Sara Schieman, librarian at the Mabel C. Fry Public Library, said they have always tried to be a “kinder, gentler” library when it came to past due accounts. They would contact them before items were due then give multiple notices through calls, emails, letters and even texts. They also try to make it easy for customers by allowing them to choose how they will be communicated with by library staff.
The problem, however, is that libraries are no longer just books with the reference section being the biggest, most expensive books. Libraries now have electronic items and devices that are pricy, Schieman said.
For example, Yukon’s library has learning Launchpad tablets for children available for checkout that are valued at between $99 and $159. One of the tablets were not returned and there’s not much the library can do about it other than not allow them to check out anything else or use the public access computers.
“That’s not like replacing a paperback book, that’s a big burden to replace. And that won’t ever be donated. We get books donated to us, but no one is going to be like ‘here’s a brand new Launchpad,’” Schieman said.
The library also does learning kits that the staff takes the time to put together. The kits come in a bag that include puzzles, books, games, DVDs, music and more—all on a specific subject so it’s like a full curriculum, Schieman said. Altogether the kits are approximately worth $150 so it’s a huge burden on the library’s budget and the library staff’s time if they’re not brought back.
Schieman said they had all of the learning kits completed, one of them being on insects. It was the first one checked out and wasn’t brought back so she knew that was the point she had to do something more than what they could then do.
Librarians come together as part of the Oklahoma Library Association’s Public Library Directors Council and other libraries uses Unique Management Services and were happy with their service so Schieman went to the city manager to ask if it was okay for her to begin working with them. It was then taken to Tuesday’s City Council where it was approved 5-0.

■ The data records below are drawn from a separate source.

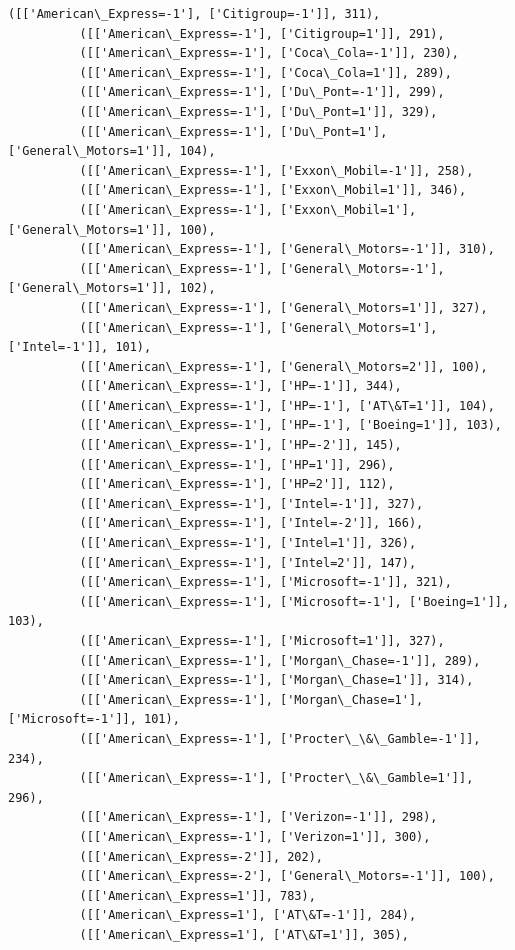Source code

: \documentclass[11pt]{article}
\begin{document}
\begin{Verbatim}[commandchars=\\\{\}]
          ([['American\_Express=-1'], ['Citigroup=-1']], 311),
          ([['American\_Express=-1'], ['Citigroup=1']], 291),
          ([['American\_Express=-1'], ['Coca\_Cola=-1']], 230),
          ([['American\_Express=-1'], ['Coca\_Cola=1']], 289),
          ([['American\_Express=-1'], ['Du\_Pont=-1']], 299),
          ([['American\_Express=-1'], ['Du\_Pont=1']], 329),
          ([['American\_Express=-1'], ['Du\_Pont=1'], ['General\_Motors=1']], 104),
          ([['American\_Express=-1'], ['Exxon\_Mobil=-1']], 258),
          ([['American\_Express=-1'], ['Exxon\_Mobil=1']], 346),
          ([['American\_Express=-1'], ['Exxon\_Mobil=1'], ['General\_Motors=1']], 100),
          ([['American\_Express=-1'], ['General\_Motors=-1']], 310),
          ([['American\_Express=-1'], ['General\_Motors=-1'], ['General\_Motors=1']], 102),
          ([['American\_Express=-1'], ['General\_Motors=1']], 327),
          ([['American\_Express=-1'], ['General\_Motors=1'], ['Intel=-1']], 101),
          ([['American\_Express=-1'], ['General\_Motors=2']], 100),
          ([['American\_Express=-1'], ['HP=-1']], 344),
          ([['American\_Express=-1'], ['HP=-1'], ['AT\&T=1']], 104),
          ([['American\_Express=-1'], ['HP=-1'], ['Boeing=1']], 103),
          ([['American\_Express=-1'], ['HP=-2']], 145),
          ([['American\_Express=-1'], ['HP=1']], 296),
          ([['American\_Express=-1'], ['HP=2']], 112),
          ([['American\_Express=-1'], ['Intel=-1']], 327),
          ([['American\_Express=-1'], ['Intel=-2']], 166),
          ([['American\_Express=-1'], ['Intel=1']], 326),
          ([['American\_Express=-1'], ['Intel=2']], 147),
          ([['American\_Express=-1'], ['Microsoft=-1']], 321),
          ([['American\_Express=-1'], ['Microsoft=-1'], ['Boeing=1']], 103),
          ([['American\_Express=-1'], ['Microsoft=1']], 327),
          ([['American\_Express=-1'], ['Morgan\_Chase=-1']], 289),
          ([['American\_Express=-1'], ['Morgan\_Chase=1']], 314),
          ([['American\_Express=-1'], ['Morgan\_Chase=1'], ['Microsoft=-1']], 101),
          ([['American\_Express=-1'], ['Procter\_\&\_Gamble=-1']], 234),
          ([['American\_Express=-1'], ['Procter\_\&\_Gamble=1']], 296),
          ([['American\_Express=-1'], ['Verizon=-1']], 298),
          ([['American\_Express=-1'], ['Verizon=1']], 300),
          ([['American\_Express=-2']], 202),
          ([['American\_Express=-2'], ['General\_Motors=-1']], 100),
          ([['American\_Express=1']], 783),
          ([['American\_Express=1'], ['AT\&T=-1']], 284),
          ([['American\_Express=1'], ['AT\&T=1']], 305),

\end{Verbatim}
\end{document}
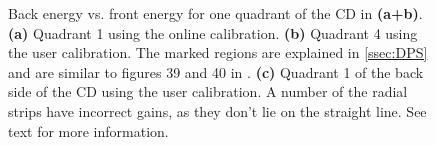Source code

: \documentclass[twoside,english]{uiofysmaster/uiofysmaster}
\let\orgautoref\autoref
\renewcommand{\autoref}
        {%
		 \def\sectionautorefname{Section}%
		 \def\subsectionautorefname{Section}%
		 \def\subsubsectionautorefname{Section}%
		 \def\chapterautorefname{Chapter}%
          \orgautoref}
\begin{document}
\begin{figure}[htb]
\begin{subfigure}[t]{0.49\textwidth}
		\caption{}
		\label{fig:CD_cal_back}
	\end{subfigure}
	\caption{Back energy vs. front energy for one quadrant of the CD in \textbf{(a+b)}. 
	\textbf{(a)} Quadrant 1 using the online calibration.
	\textbf{(b)} Quadrant 4 using the user calibration. The marked regions are explained in \autoref{ssec:DPS} and are similar to figures 39 and 40 in \cite{Rosiak}.
	\textbf{(c)} Quadrant 1 of the back side of the CD using the user calibration. A number of the radial strips have incorrect gains, as they don't lie on the straight line.
	See text for more information.}
	\label{fig:FBE}
\end{figure}

\end{document}
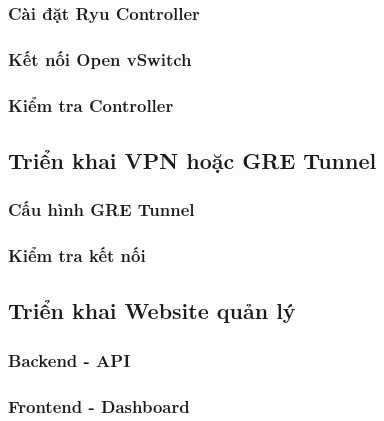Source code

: \subsubsection{Cài đặt Ryu Controller}

\subsubsection{Kết nối Open vSwitch}

\subsubsection{Kiểm tra Controller}

\subsection{Triển khai VPN hoặc GRE Tunnel}

\subsubsection{Cấu hình GRE Tunnel}

\subsubsection{Kiểm tra kết nối}

\subsection{Triển khai Website quản lý}

\subsubsection{Backend - API}

\subsubsection{Frontend - Dashboard}

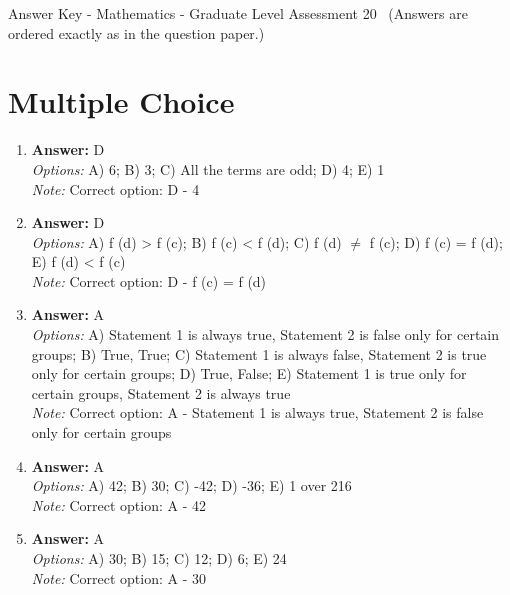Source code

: \documentclass[12pt]{article}
\begin{document}
\begin{center}
Answer Key - Mathematics - Graduate Level Assessment 20 \
\small (Answers are ordered exactly as in the question paper.)
\end{center}

\section*{Multiple Choice}
\begin{enumerate}[label=\arabic*.]
\item \textbf{Answer:} D
\\ \textit{Options:} A) 6; B) 3; C) All the terms are odd; D) 4; E) 1
\\ \textit{Note:} Correct option: D - 4
\item \textbf{Answer:} D
\\ \textit{Options:} A) f (d) \textgreater{} f (c); B) f (c) \textless{} f (d); C) f (d) \ensuremath{\neq} f (c); D) f (c) = f (d); E) f (d) \textless{} f (c)
\\ \textit{Note:} Correct option: D - f (c) = f (d)
\item \textbf{Answer:} A
\\ \textit{Options:} A) Statement 1 is always true, Statement 2 is false only for certain groups; B) True, True; C) Statement 1 is always false, Statement 2 is true only for certain groups; D) True, False; E) Statement 1 is true only for certain groups, Statement 2 is always true
\\ \textit{Note:} Correct option: A - Statement 1 is always true, Statement 2 is false only for certain groups
\item \textbf{Answer:} A
\\ \textit{Options:} A) 42; B) 30; C) -42; D) -36; E) 1 over 216
\\ \textit{Note:} Correct option: A - 42
\item \textbf{Answer:} A
\\ \textit{Options:} A) 30; B) 15; C) 12; D) 6; E) 24
\\ \textit{Note:} Correct option: A - 30
\end{enumerate}
\end{document}
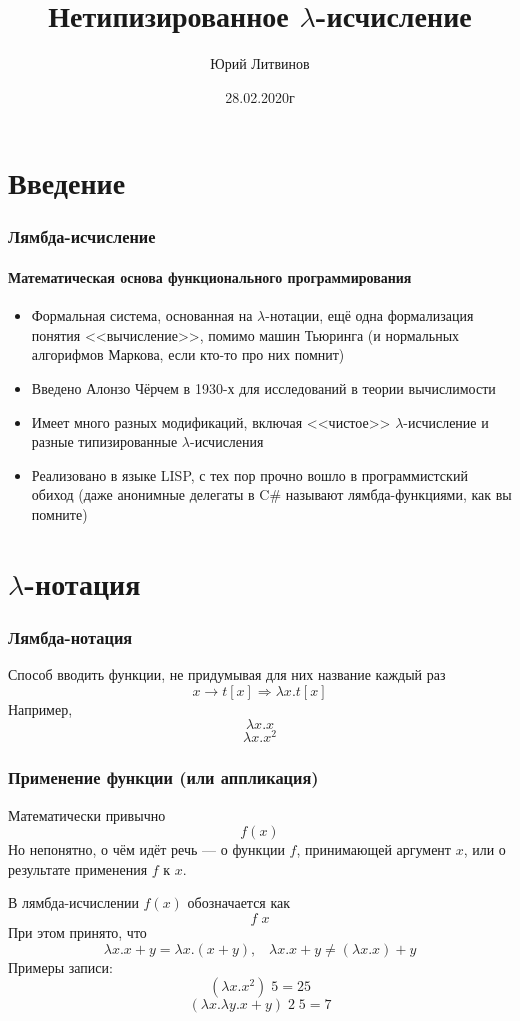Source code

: \documentclass[xetex,mathserif,serif]{beamer}
\title{Нетипизированное $\lambda$-исчисление}
\author{Юрий Литвинов}
\date{28.02.2020г}
\begin{document}
	
	\frame{\titlepage}

	\section{Введение}
	
	\begin{frame}
		\frametitle{Лямбда-исчисление}
		\framesubtitle{Математическая основа функционального программирования}
		\begin{itemize}
			\item Формальная система, основанная на $\lambda$-нотации, ещё одна формализация
					понятия <<вычисление>>, помимо машин Тьюринга (и нормальных алгорифмов
					Маркова, если кто-то про них помнит)
			\item Введено Алонзо Чёрчем в 1930-х для исследований в теории вычислимости
			\item Имеет много разных модификаций, включая <<чистое>> $\lambda$-исчисление и
					разные типизированные $\lambda$-исчисления
			\item Реализовано в языке LISP, с тех пор прочно вошло в программистский обиход
					(даже анонимные делегаты в C\# называют лямбда-функциями, как вы помните)
		\end{itemize}
	\end{frame}
		
	\section{$\lambda$-нотация}
		
	\begin{frame}
		\frametitle{Лямбда-нотация}
		Способ вводить функции, не придумывая для них название каждый раз
		$$x \rightarrow t[x] \Longrightarrow \lambda x.t[x]$$
		Например,
		$$\lambda x.x$$
		$$\lambda x.x^2$$
	\end{frame}

	\begin{frame}
		\frametitle{Применение функции (или аппликация)}
		Математически привычно
		$$f(x)$$
		Но непонятно, о чём идёт речь --- о функции $f$, принимающей аргумент $x$, или о результате применения
		$f$ к $x$. 

		В лямбда-исчислении $f(x)$ обозначается как
		$$f \; x$$
		При этом принято, что
		$$\lambda x. x + y = \lambda x.(x + y), \;\;\; 
		\lambda x. x + y \neq (\lambda x.x) + y$$
		Примеры записи:
		$$(\lambda x.x^2) \; 5 = 25$$
		$$(\lambda x.\lambda y.x + y) \; 2 \; 5 = 7$$
	\end{frame}
\end{document}
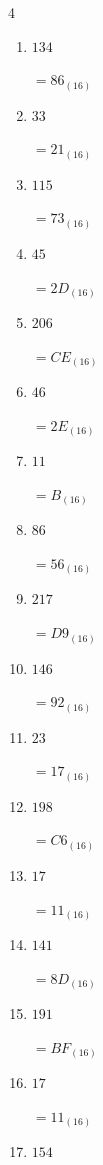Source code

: \begin{multicols}{4}
\begin{enumerate}
  \item $134$

        $=86_{(16)}$

  \item $33$

        $=21_{(16)}$

  \item $115$

        $=73_{(16)}$

  \item $45$

        $=2D_{(16)}$

  \item $206$

        $=CE_{(16)}$

  \item $46$

        $=2E_{(16)}$

  \item $11$

        $=B_{(16)}$

  \item $86$

        $=56_{(16)}$

  \item $217$

        $=D9_{(16)}$

  \item $146$

        $=92_{(16)}$

  \item $23$

        $=17_{(16)}$

  \item $198$

        $=C6_{(16)}$

  \item $17$

        $=11_{(16)}$

  \item $141$

        $=8D_{(16)}$

  \item $191$

        $=BF_{(16)}$

\columnbreak %

  \item $17$

        $=11_{(16)}$

  \item $154$


\end{enumerate}
\end{multicols}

The library will start a 90 day trial with the material recovery agency then will continue the service if happy with them.
“It will take a while for everything to be set up,” Schieman said. “It’s a months-long process.”
She added that they’ve already begun updating the library’s policies and will also be posting signs around the library and releasing information so people aren’t surprised by the new service.
Schieman said she doesn’t anticipate a large number of accounts being sent to Unique Management Services because most people check things out and bring them right back, but some others don’t.
There won’t be any surprises and people will still be receiving notices before the account is sent for recovery.
Any accounts with a past due balance of $50 or more will be directed to Unique Management Services for recovery purposes. A $10 fee will be added to their accounts for the use of the service, as it costs the library $8.95 per every account sent to Unique Management.
The library’s software connects to Unique Management’s software so although people may be getting a call from Unique Management if their account is passed due, they will still only deal with library employees to take care of the account and return things to the library.
“I just encourage people to bring stuff back so everyone in the community can use it. That’s what it’s for,” Schieman said. “I would be happy if people just brought their stuff back and we never had to use the service, but that’d be in a perfect world.”